Work instruction
Take the records below and print them verbatim up to and including the line that carries "Admin and Shopkeeper Panel".

Provided material
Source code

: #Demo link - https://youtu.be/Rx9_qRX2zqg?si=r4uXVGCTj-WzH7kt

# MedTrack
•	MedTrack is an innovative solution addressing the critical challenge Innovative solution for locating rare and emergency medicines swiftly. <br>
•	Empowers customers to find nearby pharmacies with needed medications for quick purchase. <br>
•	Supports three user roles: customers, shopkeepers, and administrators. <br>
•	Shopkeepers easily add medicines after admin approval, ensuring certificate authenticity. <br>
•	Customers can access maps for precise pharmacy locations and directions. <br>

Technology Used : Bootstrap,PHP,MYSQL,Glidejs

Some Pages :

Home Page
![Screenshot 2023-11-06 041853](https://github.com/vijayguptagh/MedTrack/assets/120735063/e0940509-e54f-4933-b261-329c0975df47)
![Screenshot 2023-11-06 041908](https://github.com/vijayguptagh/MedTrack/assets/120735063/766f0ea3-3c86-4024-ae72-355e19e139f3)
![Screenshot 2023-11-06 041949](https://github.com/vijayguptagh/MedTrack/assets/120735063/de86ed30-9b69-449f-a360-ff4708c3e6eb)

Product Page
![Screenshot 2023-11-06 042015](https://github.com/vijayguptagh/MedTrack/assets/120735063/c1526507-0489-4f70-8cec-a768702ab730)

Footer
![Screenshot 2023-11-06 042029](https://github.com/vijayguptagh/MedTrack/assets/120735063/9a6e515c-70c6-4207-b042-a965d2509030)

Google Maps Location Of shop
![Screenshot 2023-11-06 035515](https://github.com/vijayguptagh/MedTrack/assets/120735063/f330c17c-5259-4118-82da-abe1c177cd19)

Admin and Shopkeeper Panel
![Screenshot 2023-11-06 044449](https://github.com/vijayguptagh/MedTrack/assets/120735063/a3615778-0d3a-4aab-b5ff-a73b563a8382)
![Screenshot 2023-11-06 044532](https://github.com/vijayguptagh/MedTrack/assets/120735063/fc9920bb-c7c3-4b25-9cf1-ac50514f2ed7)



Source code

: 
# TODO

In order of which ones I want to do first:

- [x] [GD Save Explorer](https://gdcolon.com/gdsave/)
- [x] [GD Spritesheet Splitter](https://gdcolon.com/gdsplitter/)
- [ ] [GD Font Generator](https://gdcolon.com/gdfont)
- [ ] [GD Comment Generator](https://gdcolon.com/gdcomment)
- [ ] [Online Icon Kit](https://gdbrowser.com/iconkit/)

Result of this exercise
Source code

: #Demo link - https://youtu.be/Rx9_qRX2zqg?si=r4uXVGCTj-WzH7kt

# MedTrack
•	MedTrack is an innovative solution addressing the critical challenge Innovative solution for locating rare and emergency medicines swiftly. <br>
•	Empowers customers to find nearby pharmacies with needed medications for quick purchase. <br>
•	Supports three user roles: customers, shopkeepers, and administrators. <br>
•	Shopkeepers easily add medicines after admin approval, ensuring certificate authenticity. <br>
•	Customers can access maps for precise pharmacy locations and directions. <br>

Technology Used : Bootstrap,PHP,MYSQL,Glidejs

Some Pages :

Home Page
![Screenshot 2023-11-06 041853](https://github.com/vijayguptagh/MedTrack/assets/120735063/e0940509-e54f-4933-b261-329c0975df47)
![Screenshot 2023-11-06 041908](https://github.com/vijayguptagh/MedTrack/assets/120735063/766f0ea3-3c86-4024-ae72-355e19e139f3)
![Screenshot 2023-11-06 041949](https://github.com/vijayguptagh/MedTrack/assets/120735063/de86ed30-9b69-449f-a360-ff4708c3e6eb)

Product Page
![Screenshot 2023-11-06 042015](https://github.com/vijayguptagh/MedTrack/assets/120735063/c1526507-0489-4f70-8cec-a768702ab730)

Footer
![Screenshot 2023-11-06 042029](https://github.com/vijayguptagh/MedTrack/assets/120735063/9a6e515c-70c6-4207-b042-a965d2509030)

Google Maps Location Of shop
![Screenshot 2023-11-06 035515](https://github.com/vijayguptagh/MedTrack/assets/120735063/f330c17c-5259-4118-82da-abe1c177cd19)

Admin and Shopkeeper Panel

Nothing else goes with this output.